At seven o'clock, he made himself a drink. “A suspect
in the kidnapping was believed to have been spotted on Cape Cod,” a news brief reported.

“Norman . . . please . . . don't . . .”

Weekends are always the hardest, he thought.

He had given up going to museums. They bored him. Concerts were tedious, a form of torture. When Theresa and he were married, she would tease him about his restlessness. “Norman, you'll do very well in business and may even become a patron of the arts, but you'll never understand why a sculpture or a painting or an opera is a thing of beauty. You're hopeless.”

Hopeless. Hopeless. Norman made himself another drink, then sipped it as he ran his hand over Theresa's wedding rings that he kept on the chain around his neck—the one he had given her that she'd left on the dresser, and the circle of diamonds her rich, cultured, second husband had given her. He remembered how he had to struggle to pull that one off her finger. Her slender fingers were swollen because of the pregnancy.

At eight thirty he decided to shower and dress and go out for dinner. Somewhat unsteady on his feet, he got up, went to the closet, and laid out a business suit, white shirt, and one of the ties the Paul Stuart salesman had assured him complemented the suit.

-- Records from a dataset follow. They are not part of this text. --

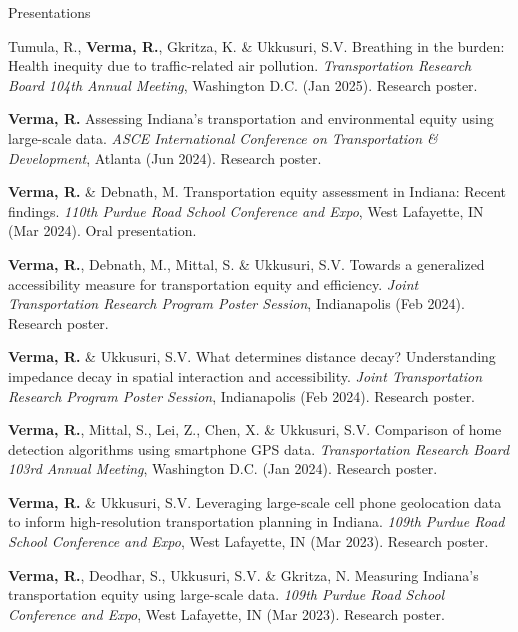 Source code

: \documentclass{CV} %
\begin{document}
\begin{rSection}{Presentations}
    \begin{etaremune}
        \item Tumula, R., \textbf{Verma, R.}, Gkritza, K. \& Ukkusuri, S.V. Breathing in the burden: Health inequity due to traffic-related air pollution. \textit{Transportation Research Board 104th Annual Meeting}, Washington D.C. (Jan 2025). Research poster.
        
        \item \textbf{Verma, R.} Assessing Indiana's transportation and environmental equity using large-scale data. \textit{ASCE International Conference on Transportation \& Development}, Atlanta (Jun 2024). Research poster.

        \item \textbf{Verma, R.} \& Debnath, M. Transportation equity assessment in Indiana: Recent findings. \textit{110th Purdue Road School Conference and Expo}, West Lafayette, IN (Mar 2024). Oral presentation.
        
        \item \textbf{Verma, R.}, Debnath, M., Mittal, S. \& Ukkusuri, S.V. Towards a generalized accessibility measure for transportation equity and efficiency. \textit{Joint Transportation Research Program Poster Session}, Indianapolis (Feb 2024). Research poster.
        
        \item \textbf{Verma, R.} \& Ukkusuri, S.V. What determines distance decay? Understanding impedance decay in spatial interaction and accessibility. \textit{Joint Transportation Research Program Poster Session}, Indianapolis (Feb 2024). Research poster.

        \item \textbf{Verma, R.}, Mittal, S., Lei, Z., Chen, X. \& Ukkusuri, S.V. Comparison of home detection algorithms using smartphone GPS data. \textit{Transportation Research Board 103rd Annual Meeting}, Washington D.C. (Jan 2024). Research poster.

        \item \textbf{Verma, R.} \& Ukkusuri, S.V. Leveraging large-scale cell phone geolocation data to inform high-resolution transportation planning in Indiana. \textit{109th Purdue Road School Conference and Expo}, West Lafayette, IN (Mar 2023). Research poster.

        \item \textbf{Verma, R.}, Deodhar, S., Ukkusuri, S.V. \& Gkritza, N. Measuring Indiana's transportation equity using large-scale data. \textit{109th Purdue Road School Conference and Expo}, West Lafayette, IN (Mar 2023). Research poster.


\end{etaremune}
\end{rSection}
\end{document}
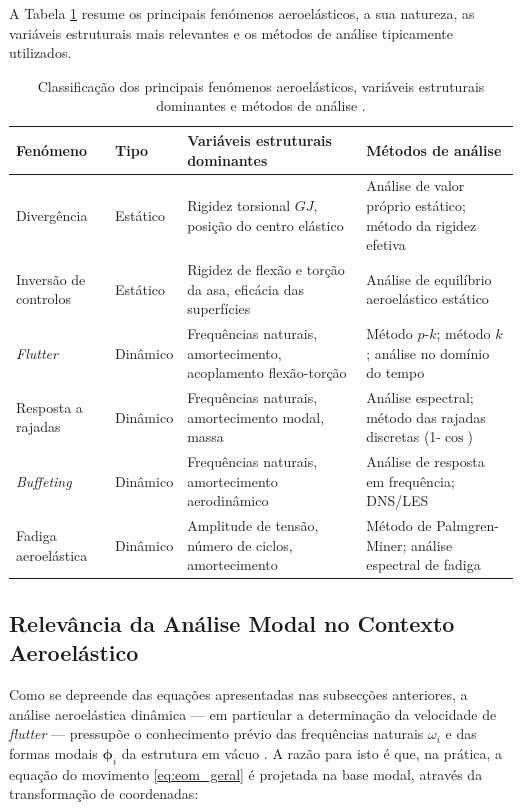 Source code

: \documentclass[11pt,twoside,a4paper]{report}
\begin{document}
A Tabela \ref{tab:fenomenos_aero} resume os principais fenómenos aeroelásticos, a sua natureza, as variáveis estruturais mais relevantes e os métodos de análise tipicamente utilizados.

\begin{table}[h!]
\centering
\caption{Classificação dos principais fenómenos aeroelásticos, variáveis 
estruturais dominantes e métodos de análise \cite{Wright2015, Dowell2004}.}
\label{tab:fenomenos_aero}
\renewcommand{\arraystretch}{1.4}
\begin{tabularx}{\textwidth}{p{2.5cm} p{1.8cm} X X}
\toprule
\textbf{Fenómeno} & \textbf{Tipo} & \textbf{Variáveis estruturais dominantes} & \textbf{Métodos de análise} \\
\midrule
Divergência & Estático & 
Rigidez torsional $GJ$, posição do centro elástico & 
Análise de valor próprio estático; método da rigidez efetiva \\
\midrule
Inversão de controlos & Estático & 
Rigidez de flexão e torção da asa, eficácia das superfícies & 
Análise de equilíbrio aeroelástico estático \\
\midrule
\textit{Flutter} & Dinâmico & 
Frequências naturais, amortecimento, acoplamento flexão-torção & 
Método $p$-$k$; método $k$; análise no domínio do tempo \\
\midrule
Resposta a rajadas & Dinâmico & 
Frequências naturais, amortecimento modal, massa & 
Análise espectral; método das rajadas discretas (1-$\cos$) \\
\midrule
\textit{Buffeting} & Dinâmico & 
Frequências naturais, amortecimento aerodinâmico & 
Análise de resposta em frequência; DNS/LES \\
\midrule
Fadiga aeroelástica & Dinâmico & 
Amplitude de tensão, número de ciclos, amortecimento & 
Método de Palmgren-Miner; análise espectral de fadiga \\
\bottomrule
\end{tabularx}
\end{table}

\subsection{Relevância da Análise Modal no Contexto Aeroelástico}

Como se depreende das equações apresentadas nas subsecções anteriores, a análise aeroelástica dinâmica --- em particular a determinação da velocidade de \textit{flutter} --- pressupõe o conhecimento prévio das frequências naturais $\omega_i$ e das formas modais $\boldsymbol{\phi}_i$ da estrutura em vácuo \cite{Craig2006}. A razão para isto é que, na prática, a equação do movimento \eqref{eq:eom_geral} é projetada na base modal, através da transformação de coordenadas:
\end{document}
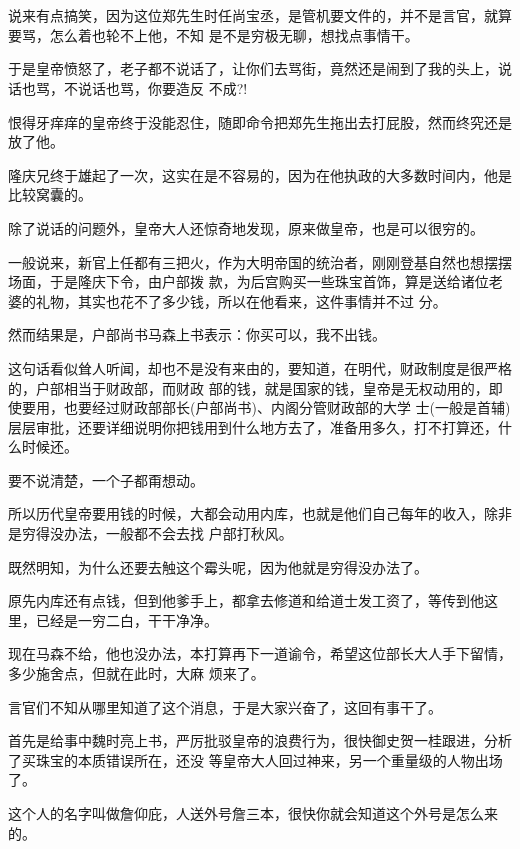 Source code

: \documentclass[11pt,a4paper,onecolumn]{article}
\begin{document}
\section[\thesection]{}

说来有点搞笑，因为这位郑先生时任尚宝丞，是管机要文件的，并不是言官，就算要骂，怎么着也轮不上他，不知
是不是穷极无聊，想找点事情干。

于是皇帝愤怒了，老子都不说话了，让你们去骂街，竟然还是闹到了我的头上，说话也骂，不说话也骂，你要造反
不成?!

恨得牙痒痒的皇帝终于没能忍住，随即命令把郑先生拖出去打屁股，然而终究还是放了他。

隆庆兄终于雄起了一次，这实在是不容易的，因为在他执政的大多数时间内，他是比较窝囊的。

除了说话的问题外，皇帝大人还惊奇地发现，原来做皇帝，也是可以很穷的。

一般说来，新官上任都有三把火，作为大明帝国的统治者，刚刚登基自然也想摆摆场面，于是隆庆下令，由户部拨
款，为后宫购买一些珠宝首饰，算是送给诸位老婆的礼物，其实也花不了多少钱，所以在他看来，这件事情并不过
分。

然而结果是，户部尚书马森上书表示：你买可以，我不出钱。

这句话看似耸人听闻，却也不是没有来由的，要知道，在明代，财政制度是很严格的，户部相当于财政部，而财政
部的钱，就是国家的钱，皇帝是无权动用的，即使要用，也要经过财政部部长(户部尚书)、内阁分管财政部的大学
士(一般是首辅)层层审批，还要详细说明你把钱用到什么地方去了，准备用多久，打不打算还，什么时候还。

要不说清楚，一个子都甭想动。

所以历代皇帝要用钱的时候，大都会动用内库，也就是他们自己每年的收入，除非是穷得没办法，一般都不会去找
户部打秋风。

既然明知，为什么还要去触这个霉头呢，因为他就是穷得没办法了。

原先内库还有点钱，但到他爹手上，都拿去修道和给道士发工资了，等传到他这里，已经是一穷二白，干干净净。

现在马森不给，他也没办法，本打算再下一道谕令，希望这位部长大人手下留情，多少施舍点，但就在此时，大麻
烦来了。

言官们不知从哪里知道了这个消息，于是大家兴奋了，这回有事干了。

首先是给事中魏时亮上书，严厉批驳皇帝的浪费行为，很快御史贺一桂跟进，分析了买珠宝的本质错误所在，还没
等皇帝大人回过神来，另一个重量级的人物出场了。

这个人的名字叫做詹仰庇，人送外号詹三本，很快你就会知道这个外号是怎么来的。
\end{document}
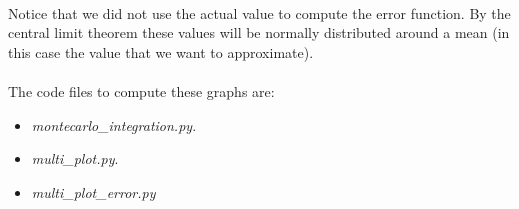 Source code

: \documentclass{article}
\begin{document}
\paragraph{} Notice that we did not use the actual value to compute the error function. By the central limit theorem these values will be normally distributed around a mean (in this case the value that we want to approximate).
\paragraph{} The code files to compute these graphs are:
\begin{itemize}
	\item \textit{montecarlo\_integration.py}.
	\item \textit{multi\_plot.py}.
	\item \textit{multi\_plot\_error.py}
\end{itemize}
\end{document}
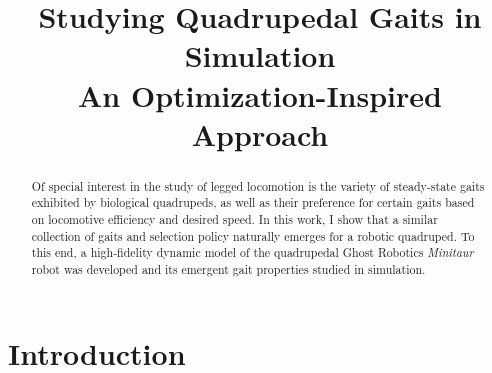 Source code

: \documentclass[conference,11pt,letterpaper]{IEEEtran}
\begin{document}
%
\title{\LARGE Studying Quadrupedal Gaits in Simulation\\\Large An Optimization-Inspired Approach}

\author{
}

\maketitle

\begin{abstract}

Of special interest in the study of legged locomotion is the variety of steady-state gaits exhibited by biological quadrupeds, as well as their preference for certain gaits based on locomotive efficiency and desired speed. In this work, I show that a similar collection of gaits and selection policy naturally emerges for a robotic quadruped. To this end, a high-fidelity dynamic model of the quadrupedal Ghost Robotics \emph{Minitaur} robot was developed and its emergent gait properties studied in simulation.
\end{abstract}

\section{Introduction}

\end{document}
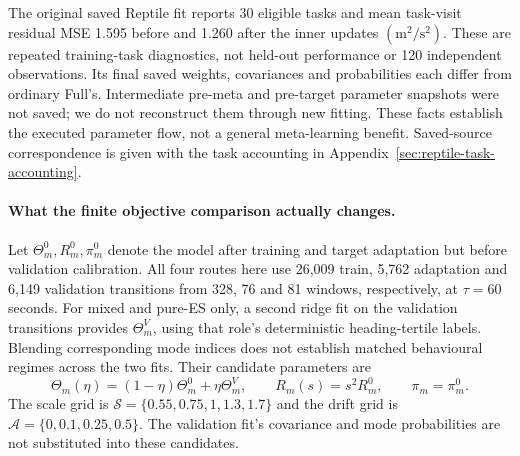 \documentclass[11pt]{article}
\begin{document}
The original saved Reptile fit reports 30 eligible tasks and mean
task-visit residual MSE 1.595 before and 1.260 after the inner updates
\((\mathrm{m}^2/\mathrm{s}^2)\). These are repeated training-task diagnostics,
not held-out performance or 120 independent observations. Its final saved
weights, covariances and probabilities each differ from ordinary Full's.
Intermediate pre-meta and pre-target parameter snapshots were not saved;
we do not reconstruct them through new fitting. These facts establish the
executed parameter flow, not a general meta-learning benefit. Saved-source
correspondence is given with the task accounting in
Appendix~\ref{sec:reptile-task-accounting}.

\paragraph{What the finite objective comparison actually changes.}
\label{sec:estimator-calibration}
Let \(\Theta_m^0,R_m^0,\pi_m^0\) denote the model after training and target
adaptation but before validation calibration. All four routes here use
26,009 train, 5,762 adaptation and 6,149 validation transitions from
328, 76 and 81 windows, respectively, at \(\tau=60\) seconds.
For mixed and pure-ES only, a second ridge fit on the validation transitions
provides \(\Theta_m^V\), using that role's deterministic heading-tertile
labels. Blending corresponding mode indices does not establish matched
behavioural regimes across the two fits. Their candidate parameters are
\begin{equation}
\Theta_m(\eta)=(1-\eta)\Theta_m^0+\eta\Theta_m^V,\qquad
R_m(s)=s^2R_m^0,\qquad \pi_m=\pi_m^0 .
\label{eq:estimator-drift-grid}
\end{equation}
The scale grid is \(\mathcal S=\{0.55,0.75,1,1.3,1.7\}\) and the drift
grid is \(\mathcal A=\{0,0.1,0.25,0.5\}\). The validation fit's covariance
and mode probabilities are not substituted into these candidates.
\end{document}

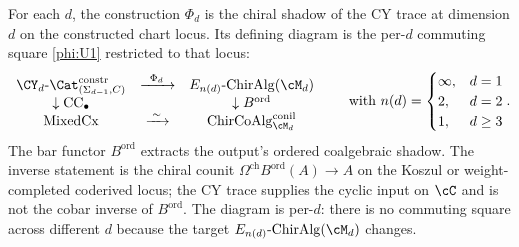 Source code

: \begin{remark}
\label{rem:phi-platonic-slogan}
For each $d$, the construction $\Phi_d$ is the chiral shadow of the CY trace at dimension $d$ on the constructed chart locus. Its defining diagram is the per-$d$ commuting square \textup{\eqref{phi:U1}} restricted to that locus:
\[
\begin{array}{ccc}
 \CY_d\text{-}\Cat^{\mathrm{constr}}_{(\Sigma_{d-1},C)} & \xrightarrow{\;\;\Phi_d\;\;} & E_{n(d)}\text{-}\mathrm{ChirAlg}(\cM_d) \\
 \downarrow{\mathrm{CC}_\bullet} & & \downarrow{B^{\mathrm{ord}}} \\
 \mathrm{MixedCx} & \xrightarrow{\;\sim\;} & \mathrm{ChirCoAlg}^{\mathrm{conil}}_{\cM_d}
\end{array}
\qquad\text{with }
n(d) = \begin{cases} \infty, & d = 1 \\ 2, & d = 2 \\ 1, & d \geq 3 \end{cases}.
\]
The bar functor $B^{\mathrm{ord}}$ extracts the output's ordered
coalgebraic shadow. The inverse statement is the chiral counit
\(\Omega^{\mathrm{ch}}B^{\mathrm{ord}}(A)\to A\) on the Koszul or
weight-completed coderived locus; the CY trace supplies the cyclic
input on \(\cC\) and is not the cobar inverse of
\(B^{\mathrm{ord}}\). The diagram is per-$d$: there is no commuting
square across different $d$ because the target
$E_{n(d)}\text{-}\mathrm{ChirAlg}(\cM_d)$ changes.
\end{remark}

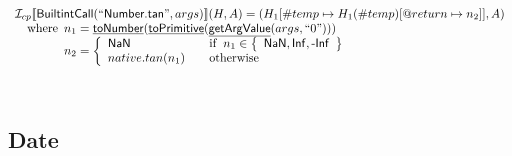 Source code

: \documentclass{article}
\newcommand{\SF}[1]{\mbox{\textsf{#1}}}
\newcommand{\wherec}[1]{{\rm where}\begin{array}[t]{l}#1\end{array}}
\newcommand{\ifc}[1]{{\rm if}\begin{array}[t]{l}#1\end{array}}
\newcommand{\owc}{{\rm otherwise}}
\newcommand{\I}{\mathcal{I}}
\newcommand{\set}[1]{\left\{\begin{array}{l}#1\end{array}\right\}}
\newcommand{\lbr}{\llbracket}
\newcommand{\rbr}{\rrbracket}
\newcommand{\hf}[1]{\underline{\sf #1}}
\begin{document}
\[\begin{array}{l}
\I _{cp}\lbr \SF{BuiltintCall}(``\SF{Number.tan}",args)\rbr(H,A)
  = (H_1[\#temp \mapsto H_1(\#temp)[@return \mapsto n_2]], A)\\
\quad\wherec{
  n_1 = \hf{toNumber}(\hf{toPrimitive}(\hf{getArgValue}(args, ``0")))\\
  n_2 = \left\{
    \begin{array}{l@{\quad\quad}l}
      \SF{NaN} & \ifc{n_1 \in \set{\SF{NaN}, \SF{Inf}, \SF{-Inf}}}\\
      native.tan(n_1) & \owc 
    \end{array}
  \right.
  }\\
\\\\

\end{array}
\]
\subsection{Date}
\end{document}
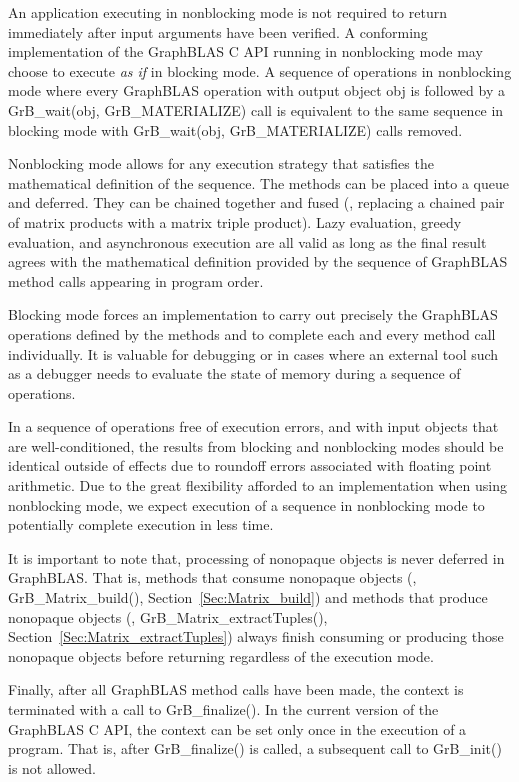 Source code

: An application executing in nonblocking mode is not required to return
immediately after input arguments have been verified. A conforming
implementation of the GraphBLAS C API running in nonblocking mode may
choose to execute {\it as if} in blocking mode.  A sequence of operations
in nonblocking mode where every GraphBLAS operation with output object
{\sf obj} is followed by a {\sf GrB\_wait(obj, GrB\_MATERIALIZE)} call is 
equivalent to the same sequence in blocking mode with {\sf GrB\_wait(obj, 
GrB\_MATERIALIZE)} calls removed.

Nonblocking mode allows for any execution strategy that satisfies the
mathematical definition of the sequence.  The methods can be placed
into a queue and deferred.  They can be chained together and fused
(\eg, replacing a chained pair of matrix products with a matrix triple
product).  Lazy evaluation, greedy evaluation, and asynchronous execution
are all valid as long as the final result agrees with the mathematical
definition provided by the sequence of GraphBLAS method calls appearing
in  program order.

Blocking mode forces an implementation to carry out precisely the
GraphBLAS operations defined by the methods and to complete each and
every method call individually.  It is valuable for debugging or in
cases where an external tool such as a debugger needs to evaluate the
state of memory during a sequence of operations.

In a sequence of operations free of execution errors, and with input
objects that are well-conditioned, the results from blocking and
nonblocking modes should be identical outside of effects due to roundoff
errors associated with floating point arithmetic.  Due to the great
flexibility afforded to an implementation when using nonblocking mode,
we expect execution of a sequence in nonblocking mode to potentially
complete execution in less time.

It is important to note that, processing of nonopaque objects is never deferred in
GraphBLAS. That is, methods that consume nonopaque objects (\eg, {\sf
GrB\_Matrix\_build()}, Section~\ref{Sec:Matrix_build}) and methods that
produce nonopaque objects (\eg, {\sf GrB\_Matrix\_extractTuples()},
Section~\ref{Sec:Matrix_extractTuples}) always finish consuming or
producing those nonopaque objects before returning regardless of the 
execution mode.

Finally, after all GraphBLAS method calls have been made, the context is terminated
with a call to {\sf GrB\_finalize()}.  In the current version of the
GraphBLAS C API, the context can be set only once in the execution of
a program. That is, after {\sf GrB\_finalize()} is called, a subsequent
call to {\sf GrB\_init()} is not allowed.

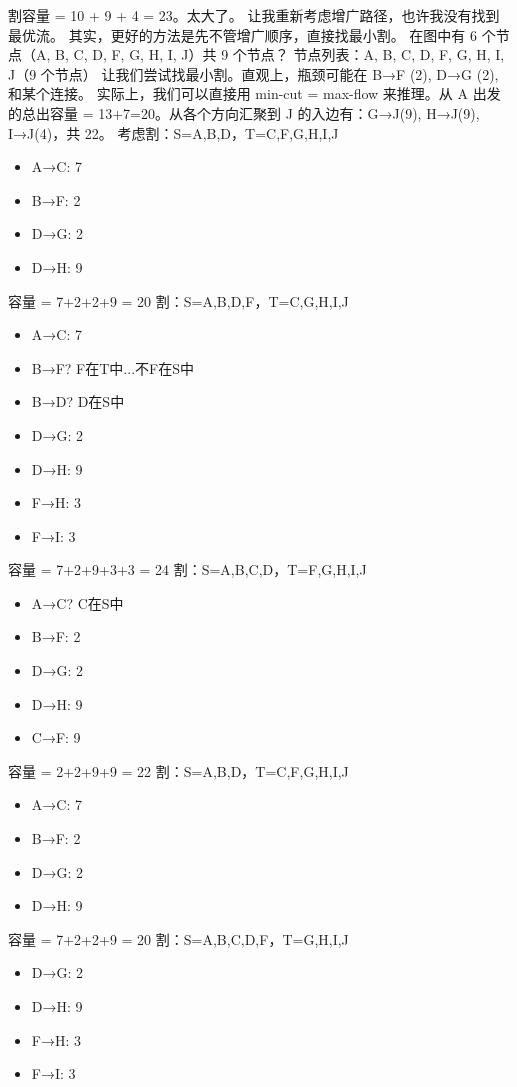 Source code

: \documentclass[10pt,a4paper,openany]{ctexbook}
\theoremstyle{definition}
\theoremstyle{remark}
\begin{document}
割容量 = 10 + 9 + 4 = 23。太大了。
让我重新考虑增广路径，也许我没有找到最优流。
其实，更好的方法是先不管增广顺序，直接找最小割。
在图中有 6 个节点（A, B, C, D, F, G, H, I, J）共 9 个节点？
节点列表：A, B, C, D, F, G, H, I, J（9 个节点）
让我们尝试找最小割。直观上，瓶颈可能在 B→F (2), D→G (2), 和某个连接。
实际上，我们可以直接用 min-cut = max-flow 来推理。从 A 出发的总出容量 = 13+7=20。从各个方向汇聚到 J 的入边有：G→J(9), H→J(9), I→J(4)，共 22。
考虑割：S={A,B,D}，T={C,F,G,H,I,J}
\begin{itemize}
\item A→C: 7
\item B→F: 2
\item D→G: 2
\item D→H: 9
\end{itemize}

容量 = 7+2+2+9 = 20
割：S={A,B,D,F}，T={C,G,H,I,J}
\begin{itemize}
\item A→C: 7
\item B→F? F在T中...不F在S中
\item B→D? D在S中
\item D→G: 2
\item D→H: 9
\item F→H: 3
\item F→I: 3
\end{itemize}

容量 = 7+2+9+3+3 = 24
割：S={A,B,C,D}，T={F,G,H,I,J}
\begin{itemize}
\item A→C? C在S中
\item B→F: 2
\item D→G: 2
\item D→H: 9
\item C→F: 9
\end{itemize}

容量 = 2+2+9+9 = 22
割：S={A,B,D}，T={C,F,G,H,I,J}
\begin{itemize}
\item A→C: 7
\item B→F: 2
\item D→G: 2
\item D→H: 9
\end{itemize}

容量 = 7+2+2+9 = 20
割：S={A,B,C,D,F}，T={G,H,I,J}
\begin{itemize}
\item D→G: 2
\item D→H: 9
\item F→H: 3
\item F→I: 3
\end{itemize}
\end{document}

Forty minutes later, as he was leaving his apartment building, he happened to glance across the street. Two men were getting out of a car. The streetlight shone on the face of the driver. He was the FBI agent who had come to his office and who had become hostile and suspicious when he'd made his slip about “my late wife.” In
a sudden panic, Norman Bond darted uncertainly down the block, then dashed across Seventy-second Street. He did not see the vehicle that was making a U-turn.

The impact of the truck hitting him was an explosion that seemed to rip him apart. He felt himself lifted into the air, then the awful pain as his body crashed against the sidewalk. He tasted blood gushing from his mouth.

He heard the clamor around him and the demands for an ambulance. The face of the FBI agent was swimming above him. The chain with Theresa's rings, he thought. I've got to get rid of it.

But he could not move his hand.

He could feel his white shirt becoming soaked with blood. The oyster, he thought. Remember when it slithered off that fork and all the sauce dripped on my shirt and tie? The memory usually brought a wave of shame, but now he felt nothing. Nothing at all.

His lips formed her name: “Theresa.”

Agent Angus Sommers was kneeling beside Norman Bond. He put his finger on Bond's neck. “He's gone,” he said.

108

A
gents Reeves, Carlson, and Realto entered Clint's holding cell.

“They got the little girl out of the car, but she may not make it,” Carlson said angrily. “Your girlfriend, Angie, is dead. They'll do an autopsy, but you know what? We think she was already gone before she hit the water. Someone punched her hard enough to kill her. I wonder who that was.”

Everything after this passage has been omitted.